▸ **Material provided**
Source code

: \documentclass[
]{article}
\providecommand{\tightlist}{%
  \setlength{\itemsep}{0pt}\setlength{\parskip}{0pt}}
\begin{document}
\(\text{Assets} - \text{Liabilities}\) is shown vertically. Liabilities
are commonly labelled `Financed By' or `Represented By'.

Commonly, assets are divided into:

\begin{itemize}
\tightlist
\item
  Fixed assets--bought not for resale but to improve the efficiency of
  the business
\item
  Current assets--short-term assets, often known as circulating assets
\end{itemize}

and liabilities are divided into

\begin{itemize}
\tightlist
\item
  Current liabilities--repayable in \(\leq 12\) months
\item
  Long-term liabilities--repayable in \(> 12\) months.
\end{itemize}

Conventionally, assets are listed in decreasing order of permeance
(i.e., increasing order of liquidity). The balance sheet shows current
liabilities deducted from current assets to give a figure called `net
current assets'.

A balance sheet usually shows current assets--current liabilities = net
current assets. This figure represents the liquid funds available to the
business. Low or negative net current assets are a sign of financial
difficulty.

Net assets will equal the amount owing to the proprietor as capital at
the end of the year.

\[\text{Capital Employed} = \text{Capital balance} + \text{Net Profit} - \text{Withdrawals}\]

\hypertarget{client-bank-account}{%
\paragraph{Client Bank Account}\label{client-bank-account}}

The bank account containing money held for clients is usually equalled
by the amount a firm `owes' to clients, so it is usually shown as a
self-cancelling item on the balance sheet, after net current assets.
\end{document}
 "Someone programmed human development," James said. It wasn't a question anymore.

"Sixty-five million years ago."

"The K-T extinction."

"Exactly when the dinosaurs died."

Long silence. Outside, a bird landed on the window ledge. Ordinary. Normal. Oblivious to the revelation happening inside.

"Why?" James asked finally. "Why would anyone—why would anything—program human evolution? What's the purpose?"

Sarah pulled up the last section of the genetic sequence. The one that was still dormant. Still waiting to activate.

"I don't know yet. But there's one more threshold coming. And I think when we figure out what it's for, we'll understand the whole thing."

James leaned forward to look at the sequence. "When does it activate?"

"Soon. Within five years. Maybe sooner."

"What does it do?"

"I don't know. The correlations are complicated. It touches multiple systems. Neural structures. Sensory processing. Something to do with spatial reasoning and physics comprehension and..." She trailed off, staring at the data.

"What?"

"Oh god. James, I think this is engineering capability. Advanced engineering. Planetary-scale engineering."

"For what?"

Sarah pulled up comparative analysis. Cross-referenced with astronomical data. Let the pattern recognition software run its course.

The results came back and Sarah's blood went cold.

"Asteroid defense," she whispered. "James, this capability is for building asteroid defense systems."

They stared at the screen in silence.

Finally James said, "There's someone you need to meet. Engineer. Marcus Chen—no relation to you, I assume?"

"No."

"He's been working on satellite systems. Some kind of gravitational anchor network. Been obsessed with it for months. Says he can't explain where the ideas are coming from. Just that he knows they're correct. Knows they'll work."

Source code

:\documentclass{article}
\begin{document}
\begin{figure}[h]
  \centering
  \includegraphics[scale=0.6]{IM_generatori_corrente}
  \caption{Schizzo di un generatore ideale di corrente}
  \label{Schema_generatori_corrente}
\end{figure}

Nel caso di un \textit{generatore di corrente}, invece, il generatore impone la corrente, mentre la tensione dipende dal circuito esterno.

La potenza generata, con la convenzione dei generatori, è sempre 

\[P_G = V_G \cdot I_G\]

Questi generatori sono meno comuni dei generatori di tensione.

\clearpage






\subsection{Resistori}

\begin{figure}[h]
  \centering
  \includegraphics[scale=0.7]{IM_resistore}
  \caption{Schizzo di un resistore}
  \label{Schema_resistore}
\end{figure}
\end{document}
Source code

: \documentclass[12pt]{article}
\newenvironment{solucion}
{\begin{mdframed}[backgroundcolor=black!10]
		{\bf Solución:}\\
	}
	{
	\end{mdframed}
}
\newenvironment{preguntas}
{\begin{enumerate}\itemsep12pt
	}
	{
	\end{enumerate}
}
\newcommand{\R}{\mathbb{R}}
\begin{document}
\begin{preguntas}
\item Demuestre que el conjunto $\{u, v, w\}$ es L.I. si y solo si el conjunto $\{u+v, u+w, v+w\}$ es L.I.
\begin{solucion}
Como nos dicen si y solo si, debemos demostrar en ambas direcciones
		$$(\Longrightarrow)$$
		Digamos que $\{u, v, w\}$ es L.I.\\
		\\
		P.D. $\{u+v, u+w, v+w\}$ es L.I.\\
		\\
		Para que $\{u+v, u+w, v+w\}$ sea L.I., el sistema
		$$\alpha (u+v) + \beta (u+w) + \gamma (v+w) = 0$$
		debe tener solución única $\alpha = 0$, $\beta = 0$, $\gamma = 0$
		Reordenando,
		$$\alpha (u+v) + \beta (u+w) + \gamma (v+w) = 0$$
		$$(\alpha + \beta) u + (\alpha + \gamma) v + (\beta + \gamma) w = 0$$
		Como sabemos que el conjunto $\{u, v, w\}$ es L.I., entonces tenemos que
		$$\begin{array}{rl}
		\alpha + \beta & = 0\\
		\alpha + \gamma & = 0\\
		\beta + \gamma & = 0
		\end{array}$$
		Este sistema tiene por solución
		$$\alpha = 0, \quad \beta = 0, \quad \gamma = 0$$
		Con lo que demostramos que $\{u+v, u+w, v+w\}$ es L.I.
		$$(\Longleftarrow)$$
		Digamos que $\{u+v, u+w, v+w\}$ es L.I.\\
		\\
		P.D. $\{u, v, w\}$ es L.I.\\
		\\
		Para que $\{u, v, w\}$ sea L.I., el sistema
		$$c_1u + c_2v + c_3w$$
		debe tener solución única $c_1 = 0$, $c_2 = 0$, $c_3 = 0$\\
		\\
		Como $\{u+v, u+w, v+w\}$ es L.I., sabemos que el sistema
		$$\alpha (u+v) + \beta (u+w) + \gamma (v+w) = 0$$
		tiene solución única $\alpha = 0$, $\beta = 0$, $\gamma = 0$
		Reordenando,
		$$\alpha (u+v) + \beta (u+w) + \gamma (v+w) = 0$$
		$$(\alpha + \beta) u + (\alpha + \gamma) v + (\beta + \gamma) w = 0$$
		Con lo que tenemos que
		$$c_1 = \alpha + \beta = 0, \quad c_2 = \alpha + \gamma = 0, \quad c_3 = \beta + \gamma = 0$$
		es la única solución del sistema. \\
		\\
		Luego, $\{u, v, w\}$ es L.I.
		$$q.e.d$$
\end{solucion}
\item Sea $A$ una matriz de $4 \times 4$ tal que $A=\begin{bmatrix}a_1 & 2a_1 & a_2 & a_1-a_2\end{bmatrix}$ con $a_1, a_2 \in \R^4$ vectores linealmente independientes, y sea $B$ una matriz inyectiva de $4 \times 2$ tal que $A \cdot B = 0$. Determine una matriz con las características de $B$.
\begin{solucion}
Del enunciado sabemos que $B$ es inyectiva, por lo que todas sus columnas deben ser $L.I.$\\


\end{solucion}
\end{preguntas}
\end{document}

▸ **Task objective**
Write out every entry word for word.

▸ **Solution to this exercise**
Source code

: \documentclass[
]{article}
\providecommand{\tightlist}{%
  \setlength{\itemsep}{0pt}\setlength{\parskip}{0pt}}
\begin{document}
\(\text{Assets} - \text{Liabilities}\) is shown vertically. Liabilities
are commonly labelled `Financed By' or `Represented By'.

Commonly, assets are divided into:

\begin{itemize}
\tightlist
\item
  Fixed assets--bought not for resale but to improve the efficiency of
  the business
\item
  Current assets--short-term assets, often known as circulating assets
\end{itemize}

and liabilities are divided into

\begin{itemize}
\tightlist
\item
  Current liabilities--repayable in \(\leq 12\) months
\item
  Long-term liabilities--repayable in \(> 12\) months.
\end{itemize}

Conventionally, assets are listed in decreasing order of permeance
(i.e., increasing order of liquidity). The balance sheet shows current
liabilities deducted from current assets to give a figure called `net
current assets'.

A balance sheet usually shows current assets--current liabilities = net
current assets. This figure represents the liquid funds available to the
business. Low or negative net current assets are a sign of financial
difficulty.

Net assets will equal the amount owing to the proprietor as capital at
the end of the year.

\[\text{Capital Employed} = \text{Capital balance} + \text{Net Profit} - \text{Withdrawals}\]

\hypertarget{client-bank-account}{%
\paragraph{Client Bank Account}\label{client-bank-account}}

The bank account containing money held for clients is usually equalled
by the amount a firm `owes' to clients, so it is usually shown as a
self-cancelling item on the balance sheet, after net current assets.
\end{document}
 "Someone programmed human development," James said. It wasn't a question anymore.

"Sixty-five million years ago."

"The K-T extinction."

"Exactly when the dinosaurs died."

Long silence. Outside, a bird landed on the window ledge. Ordinary. Normal. Oblivious to the revelation happening inside.

"Why?" James asked finally. "Why would anyone—why would anything—program human evolution? What's the purpose?"

Sarah pulled up the last section of the genetic sequence. The one that was still dormant. Still waiting to activate.

"I don't know yet. But there's one more threshold coming. And I think when we figure out what it's for, we'll understand the whole thing."

James leaned forward to look at the sequence. "When does it activate?"

"Soon. Within five years. Maybe sooner."

"What does it do?"

"I don't know. The correlations are complicated. It touches multiple systems. Neural structures. Sensory processing. Something to do with spatial reasoning and physics comprehension and..." She trailed off, staring at the data.

"What?"

"Oh god. James, I think this is engineering capability. Advanced engineering. Planetary-scale engineering."

"For what?"

Sarah pulled up comparative analysis. Cross-referenced with astronomical data. Let the pattern recognition software run its course.

The results came back and Sarah's blood went cold.

"Asteroid defense," she whispered. "James, this capability is for building asteroid defense systems."

They stared at the screen in silence.

Finally James said, "There's someone you need to meet. Engineer. Marcus Chen—no relation to you, I assume?"

"No."

"He's been working on satellite systems. Some kind of gravitational anchor network. Been obsessed with it for months. Says he can't explain where the ideas are coming from. Just that he knows they're correct. Knows they'll work."

Source code

:\documentclass{article}
\begin{document}
\begin{figure}[h]
  \centering
  \includegraphics[scale=0.6]{IM_generatori_corrente}
  \caption{Schizzo di un generatore ideale di corrente}
  \label{Schema_generatori_corrente}
\end{figure}

Nel caso di un \textit{generatore di corrente}, invece, il generatore impone la corrente, mentre la tensione dipende dal circuito esterno.

La potenza generata, con la convenzione dei generatori, è sempre 

\[P_G = V_G \cdot I_G\]

Questi generatori sono meno comuni dei generatori di tensione.

\clearpage






\subsection{Resistori}

\begin{figure}[h]
  \centering
  \includegraphics[scale=0.7]{IM_resistore}
  \caption{Schizzo di un resistore}
  \label{Schema_resistore}
\end{figure}
\end{document}
Source code

: \documentclass[12pt]{article}
\newenvironment{solucion}
{\begin{mdframed}[backgroundcolor=black!10]
		{\bf Solución:}\\
	}
	{
	\end{mdframed}
}
\newenvironment{preguntas}
{\begin{enumerate}\itemsep12pt
	}
	{
	\end{enumerate}
}
\newcommand{\R}{\mathbb{R}}
\begin{document}
\begin{preguntas}
\item Demuestre que el conjunto $\{u, v, w\}$ es L.I. si y solo si el conjunto $\{u+v, u+w, v+w\}$ es L.I.
\begin{solucion}
Como nos dicen si y solo si, debemos demostrar en ambas direcciones
		$$(\Longrightarrow)$$
		Digamos que $\{u, v, w\}$ es L.I.\\
		\\
		P.D. $\{u+v, u+w, v+w\}$ es L.I.\\
		\\
		Para que $\{u+v, u+w, v+w\}$ sea L.I., el sistema
		$$\alpha (u+v) + \beta (u+w) + \gamma (v+w) = 0$$
		debe tener solución única $\alpha = 0$, $\beta = 0$, $\gamma = 0$
		Reordenando,
		$$\alpha (u+v) + \beta (u+w) + \gamma (v+w) = 0$$
		$$(\alpha + \beta) u + (\alpha + \gamma) v + (\beta + \gamma) w = 0$$
		Como sabemos que el conjunto $\{u, v, w\}$ es L.I., entonces tenemos que
		$$\begin{array}{rl}
		\alpha + \beta & = 0\\
		\alpha + \gamma & = 0\\
		\beta + \gamma & = 0
		\end{array}$$
		Este sistema tiene por solución
		$$\alpha = 0, \quad \beta = 0, \quad \gamma = 0$$
		Con lo que demostramos que $\{u+v, u+w, v+w\}$ es L.I.
		$$(\Longleftarrow)$$
		Digamos que $\{u+v, u+w, v+w\}$ es L.I.\\
		\\
		P.D. $\{u, v, w\}$ es L.I.\\
		\\
		Para que $\{u, v, w\}$ sea L.I., el sistema
		$$c_1u + c_2v + c_3w$$
		debe tener solución única $c_1 = 0$, $c_2 = 0$, $c_3 = 0$\\
		\\
		Como $\{u+v, u+w, v+w\}$ es L.I., sabemos que el sistema
		$$\alpha (u+v) + \beta (u+w) + \gamma (v+w) = 0$$
		tiene solución única $\alpha = 0$, $\beta = 0$, $\gamma = 0$
		Reordenando,
		$$\alpha (u+v) + \beta (u+w) + \gamma (v+w) = 0$$
		$$(\alpha + \beta) u + (\alpha + \gamma) v + (\beta + \gamma) w = 0$$
		Con lo que tenemos que
		$$c_1 = \alpha + \beta = 0, \quad c_2 = \alpha + \gamma = 0, \quad c_3 = \beta + \gamma = 0$$
		es la única solución del sistema. \\
		\\
		Luego, $\{u, v, w\}$ es L.I.
		$$q.e.d$$
\end{solucion}
\item Sea $A$ una matriz de $4 \times 4$ tal que $A=\begin{bmatrix}a_1 & 2a_1 & a_2 & a_1-a_2\end{bmatrix}$ con $a_1, a_2 \in \R^4$ vectores linealmente independientes, y sea $B$ una matriz inyectiva de $4 \times 2$ tal que $A \cdot B = 0$. Determine una matriz con las características de $B$.
\begin{solucion}
Del enunciado sabemos que $B$ es inyectiva, por lo que todas sus columnas deben ser $L.I.$\\


\end{solucion}
\end{preguntas}
\end{document}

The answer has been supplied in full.